No film student worth their salt could deny Russia’s epic influence upon cinema history. It was here that montage techniques were first pioneered and refined, and it was here that some of film history’s greatest masterpieces were born. So many years and one iron curtain later, and Russia is again eager to reassert its position on the international cinema landscape. The 2007 Russian Film Festival Russian Revolution is a tribute to Russia’s fast growing cinema industry, and, this week, it makes its way into our part of the globe.
“Russia’s film production is increasing at an incredible rate!” exclaims the festival director, Nicholas Maksymow, “Firstly, there are lots of private bodies who provide funding for budding filmmakers, and if that does not work there is always the state funding board. What’s happening there now is similar to what the AFI did in the late seventies to revive the Australian film industry. There’s this strong, creative reenergising.”

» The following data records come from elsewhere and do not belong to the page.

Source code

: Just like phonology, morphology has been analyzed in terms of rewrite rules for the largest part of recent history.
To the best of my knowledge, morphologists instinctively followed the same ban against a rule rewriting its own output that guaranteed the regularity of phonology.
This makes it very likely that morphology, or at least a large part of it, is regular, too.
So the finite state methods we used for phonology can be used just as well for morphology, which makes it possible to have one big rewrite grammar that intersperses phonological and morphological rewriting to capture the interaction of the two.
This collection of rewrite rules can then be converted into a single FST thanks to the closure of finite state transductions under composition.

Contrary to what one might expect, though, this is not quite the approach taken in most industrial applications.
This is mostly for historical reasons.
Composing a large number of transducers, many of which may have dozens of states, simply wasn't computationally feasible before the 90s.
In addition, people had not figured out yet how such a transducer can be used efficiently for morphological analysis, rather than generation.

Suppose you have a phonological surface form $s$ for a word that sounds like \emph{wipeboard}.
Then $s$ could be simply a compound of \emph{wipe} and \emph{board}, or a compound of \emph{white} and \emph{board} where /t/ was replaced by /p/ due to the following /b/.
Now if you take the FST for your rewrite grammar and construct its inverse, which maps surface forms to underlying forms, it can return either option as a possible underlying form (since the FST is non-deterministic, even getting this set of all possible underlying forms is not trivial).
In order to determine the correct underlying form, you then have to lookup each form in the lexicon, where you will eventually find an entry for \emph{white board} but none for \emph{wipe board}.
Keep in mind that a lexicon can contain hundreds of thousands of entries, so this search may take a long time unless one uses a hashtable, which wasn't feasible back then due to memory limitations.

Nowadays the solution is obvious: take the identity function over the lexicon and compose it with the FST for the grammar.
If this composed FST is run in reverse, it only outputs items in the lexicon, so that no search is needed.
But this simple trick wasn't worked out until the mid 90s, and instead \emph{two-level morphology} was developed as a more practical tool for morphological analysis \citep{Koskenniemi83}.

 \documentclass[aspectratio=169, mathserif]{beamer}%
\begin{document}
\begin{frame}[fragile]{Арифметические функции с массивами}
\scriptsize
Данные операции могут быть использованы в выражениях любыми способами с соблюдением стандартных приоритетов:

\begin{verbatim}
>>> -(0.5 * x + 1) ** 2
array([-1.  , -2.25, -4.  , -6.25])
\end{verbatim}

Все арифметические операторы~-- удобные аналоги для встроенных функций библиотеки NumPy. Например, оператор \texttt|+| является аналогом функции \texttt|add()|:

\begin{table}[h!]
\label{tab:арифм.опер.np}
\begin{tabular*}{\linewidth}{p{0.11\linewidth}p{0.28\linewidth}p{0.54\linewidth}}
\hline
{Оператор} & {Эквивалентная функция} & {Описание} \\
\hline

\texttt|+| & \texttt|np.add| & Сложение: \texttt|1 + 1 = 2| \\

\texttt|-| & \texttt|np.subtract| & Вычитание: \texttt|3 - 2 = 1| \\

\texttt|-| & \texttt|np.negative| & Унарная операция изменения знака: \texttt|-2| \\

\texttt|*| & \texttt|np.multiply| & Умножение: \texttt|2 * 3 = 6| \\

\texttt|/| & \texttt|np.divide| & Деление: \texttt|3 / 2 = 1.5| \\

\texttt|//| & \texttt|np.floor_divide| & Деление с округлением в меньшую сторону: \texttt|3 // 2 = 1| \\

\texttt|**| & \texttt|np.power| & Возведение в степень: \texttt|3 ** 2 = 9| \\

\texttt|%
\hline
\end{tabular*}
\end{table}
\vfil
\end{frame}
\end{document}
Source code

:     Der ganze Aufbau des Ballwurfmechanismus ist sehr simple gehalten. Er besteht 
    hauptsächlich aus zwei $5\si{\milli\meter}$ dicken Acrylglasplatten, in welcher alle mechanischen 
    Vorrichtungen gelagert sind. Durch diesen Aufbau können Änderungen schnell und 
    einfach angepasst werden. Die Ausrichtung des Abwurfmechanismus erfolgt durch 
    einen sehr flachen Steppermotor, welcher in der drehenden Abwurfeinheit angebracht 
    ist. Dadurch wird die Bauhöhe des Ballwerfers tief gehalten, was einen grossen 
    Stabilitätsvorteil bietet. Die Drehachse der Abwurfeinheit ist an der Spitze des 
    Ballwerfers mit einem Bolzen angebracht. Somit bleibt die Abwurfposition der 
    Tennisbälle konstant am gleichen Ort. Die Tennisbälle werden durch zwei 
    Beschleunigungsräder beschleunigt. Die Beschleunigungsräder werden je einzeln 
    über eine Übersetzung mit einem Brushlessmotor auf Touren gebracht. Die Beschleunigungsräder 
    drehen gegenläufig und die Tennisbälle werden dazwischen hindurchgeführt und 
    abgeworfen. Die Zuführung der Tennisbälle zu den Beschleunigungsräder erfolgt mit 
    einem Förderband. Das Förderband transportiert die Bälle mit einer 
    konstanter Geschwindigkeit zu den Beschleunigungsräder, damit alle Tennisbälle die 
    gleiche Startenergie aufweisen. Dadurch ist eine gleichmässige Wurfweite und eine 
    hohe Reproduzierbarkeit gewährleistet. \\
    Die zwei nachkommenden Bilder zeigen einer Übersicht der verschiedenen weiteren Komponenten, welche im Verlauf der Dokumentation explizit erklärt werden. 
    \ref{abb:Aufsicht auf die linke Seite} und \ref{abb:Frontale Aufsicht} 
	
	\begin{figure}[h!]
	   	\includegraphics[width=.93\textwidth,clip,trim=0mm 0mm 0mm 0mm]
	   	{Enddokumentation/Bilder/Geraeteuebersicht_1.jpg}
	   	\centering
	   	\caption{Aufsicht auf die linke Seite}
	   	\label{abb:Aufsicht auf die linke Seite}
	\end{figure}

Luckily, Russian filmmakers are also enjoying a lucrative success at the Russian box office. This year they are expected to retain over one quarter of the total national box office takings. “Unlike Australians, Russians don’t really experience that kind of ‘cultural cringe’,” explains Maksymow. “There really isn’t a pressure to be Western, because Russians are so proud of all their art and above all their cinema… Films like Daywatch and Nighwatch and Wolfhound are obviously Russian films trying to copy Hollywood, but there is still this unique ‘Russianness’ about them, and there’s no pressure to get rid of that. In fact, that’s why people seem to enjoy them so much.”

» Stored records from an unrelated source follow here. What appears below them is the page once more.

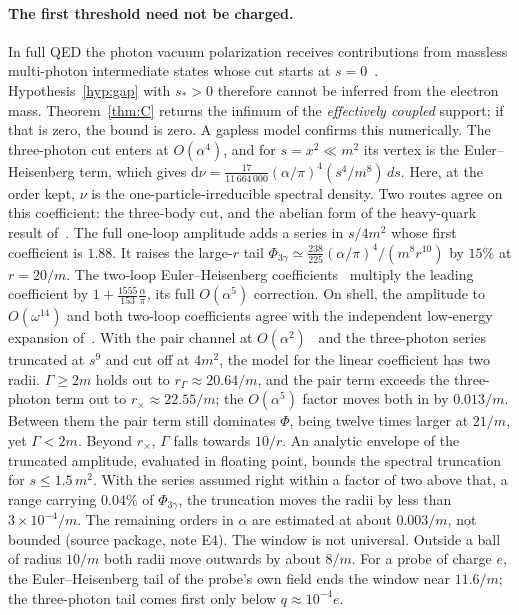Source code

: \documentclass[11pt]{article}
\theoremstyle{definition}
\theoremstyle{remark}
\newcommand{\dnu}{\mathrm{d}\nu}
\begin{document}
\paragraph{The first threshold need not be charged.}
In full QED the photon vacuum polarization receives contributions from
massless multi-photon intermediate states whose cut starts at
$s=0$~\cite{beneke_ruizfemenia_2016}. Hypothesis~\ref{hyp:gap} with
$s_{*}>0$ therefore cannot be inferred from the electron mass.
Theorem~\ref{thm:C} returns the infimum of the \emph{effectively coupled}
support; if that is zero, the bound is zero. A gapless model confirms this
numerically. The three-photon cut enters at $O(\alpha^{4})$, and for
$s=x^{2}\ll m^{2}$ its vertex is the Euler--Heisenberg term, which gives
$\dnu=\frac{17}{11\,664\,000}(\alpha/\pi)^{4}(s^{4}/m^{8})\,ds$. Here, at the
order kept, $\nu$ is the one-particle-irreducible spectral density. Two routes
agree on this coefficient: the three-body cut, and the abelian form of the
heavy-quark result of~\cite{groote_pivovarov_2001}. The full one-loop
amplitude adds a series in $s/4m^{2}$ whose first coefficient is $1.88$. It
raises the large-$r$ tail
$\Phi_{3\gamma}\simeq\frac{238}{225}(\alpha/\pi)^{4}/(m^{8}r^{10})$ by $15\%$
at $r=20/m$. The two-loop Euler--Heisenberg
coefficients~\cite{dunne_2004} multiply the leading coefficient by
$1+\frac{1555}{153}\frac{\alpha}{\pi}$, its full $O(\alpha^{5})$ correction.
On shell, the amplitude to $O(\omega^{14})$ and both two-loop coefficients agree
with the independent low-energy expansion of~\cite{abdulhameed_chaubey_shao_2026}.
With the pair channel at
$O(\alpha^{2})$~\cite{laporta_jentschura_2024} and the three-photon series
truncated at $s^{9}$ and cut off at $4m^{2}$, the model for the linear coefficient
has two radii. $\Gamma\ge2m$ holds out to $r_\Gamma\approx20.64/m$, and the
pair term exceeds the three-photon term out to $r_\times\approx22.55/m$; the
$O(\alpha^{5})$ factor moves both in by $0.013/m$.
Between them the pair term still dominates $\Phi$, being twelve times larger
at $21/m$, yet $\Gamma<2m$. Beyond $r_\times$, $\Gamma$ falls towards $10/r$.
An analytic envelope of the truncated amplitude, evaluated in floating
point, bounds the spectral truncation for $s\le1.5\,m^{2}$. With the series
assumed right within a factor of two above that, a range carrying $0.04\%$ of
$\Phi_{3\gamma}$, the truncation moves the radii by less than $3\times10^{-4}/m$.
The remaining orders in $\alpha$ are estimated at about $0.003/m$, not bounded
(source package, note E4). The window is not universal. Outside a ball of
radius $10/m$ both radii move outwards by about $8/m$. For a probe of charge
$e$, the Euler--Heisenberg tail of the probe's own field ends the window near
$11.6/m$; the three-photon tail comes first only below $q\approx10^{-4}e$.
\end{document}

Maksymow connects this sense of “Russianness” with the Russian artistic drive to paint realistically complex pictures of daily life, that accurately scan the whole range of the emotional spectrum. “For instance, in one movie you might cry, you might laugh and you might feel scared,” he emphasises, “There is so much emotion going through one film and that’s what life is like in Russia at the moment, because it’s so unpredictable. In everyday life people go through both laughter and hardship, and Russian film is all about capturing that realistically.” At this point, he laughs about how the highest rating Australian film to have ever been screened in Russia was Lantana – a fact that he attributes to Lantana’s complex, realistic, and unquestionably dark, treatment of human emotions.

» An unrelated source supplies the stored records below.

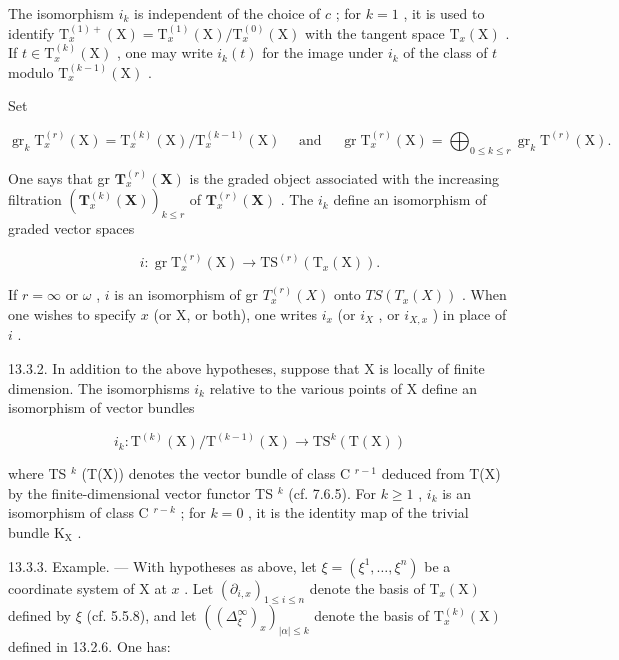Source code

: The isomorphism \(i_k\) is independent of the choice of \(c\) ; for \(k = 1\) , it is used to identify \(\mathrm{T}_x^{(1)+}(\mathrm{X}) = \mathrm{T}_x^{(1)}(\mathrm{X}) / \mathrm{T}_x^{(0)}(\mathrm{X})\) with the tangent space \(\mathrm{T}_x(\mathrm{X})\) . If \(t \in \mathrm{T}_x^{(k)}(\mathrm{X})\) , one may write \(i_k(t)\) for the image under \(i_k\) of the class of \(t\) modulo \(\mathrm{T}_x^{(k-1)}(\mathrm{X})\) .

Set

\[
\operatorname{gr} _ {k} \mathrm{T} _ {x} ^ {(r)} (\mathrm{X}) = \mathrm{T} _ {x} ^ {(k)} (\mathrm{X}) / \mathrm{T} _ {x} ^ {(k - 1)} (\mathrm{X}) \quad \text { and } \quad \operatorname{gr} \mathrm{T} _ {x} ^ {(r)} (\mathrm{X}) = \bigoplus_ {0 \leqslant k \leqslant r} \operatorname{gr} _ {k} \mathrm{T} ^ {(r)} (\mathrm{X}).
\]

One says that gr \(\mathbf{T}_{x}^{(r)}(\mathbf{X})\) is the graded object associated with the increasing filtration \((\mathbf{T}_{x}^{(k)}(\mathbf{X}))_{k\leq r}\) of \(\mathbf{T}_{x}^{(r)}(\mathbf{X})\) . The \(i_k\) define an isomorphism of graded vector spaces

\[
i \colon \operatorname{gr} \mathrm{T} _ {x} ^ {(r)} (\mathrm{X}) \rightarrow \mathrm{TS} ^ {(r)} (\mathrm{T} _ {x} (\mathrm{X})).
\]

If \(r = \infty\) or \(\omega\) , \(i\) is an isomorphism of gr \(T_x^{(r)}(X)\) onto \(TS(T_x(X))\) . When one wishes to specify \(x\) (or X, or both), one writes \(i_x\) (or \(i_X\) , or \(i_{X,x}\) ) in place of \(i\) .

13.3.2. In addition to the above hypotheses, suppose that X is locally of finite dimension. The isomorphisms \(i_{k}\) relative to the various points of X define an isomorphism of vector bundles

\[
i _ {k} \colon \mathrm{T} ^ {(k)} (\mathrm{X}) / \mathrm{T} ^ {(k - 1)} (\mathrm{X}) \rightarrow \mathrm{TS} ^ {k} (\mathrm{T} (\mathrm{X}))
\]

where TS \(^{k}\) (T(X)) denotes the vector bundle of class C \(^{r-1}\) deduced from T(X) by the finite-dimensional vector functor TS \(^{k}\) (cf. 7.6.5). For \(k \geqslant 1\) , \(i_{k}\) is an isomorphism of class C \(^{r-k}\) ; for \(k = 0\) , it is the identity map of the trivial bundle \(\mathrm{K}_{\mathrm{X}}\) .

13.3.3. Example. --- With hypotheses as above, let \(\xi = (\xi^{1}, \ldots, \xi^{n})\) be a coordinate system of X at \(x\) . Let \((\partial_{i,x})_{1 \leqslant i \leqslant n}\) denote the basis of \(\mathrm{T}_{x}(\mathrm{X})\) defined by \(\xi\) (cf. 5.5.8), and let \(((\Delta_{\xi}^{\infty})_{x})_{|\alpha| \leqslant k}\) denote the basis of \(\mathrm{T}_{x}^{(k)}(\mathrm{X})\) defined in 13.2.6. One has:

If there is one section of human life, though, from which Russian cinema steers clear, it is contemporary Russian politics. While the world reels in response to news about Russia’s (often brutal) censorship of political journalism, the film industry is safe in its detachment. Maksymow explains, “The journalists get into trouble because they’re overtly political, and trying to push a certain view, while cinema is still seen as a democratic form of the arts, in the sense that it’s not really political at all. Filmmaking doesn’t really touch sensitive political issues in Russia; it’s more about making fun of the old politicians and examining our past than looking at the contemporary situation.”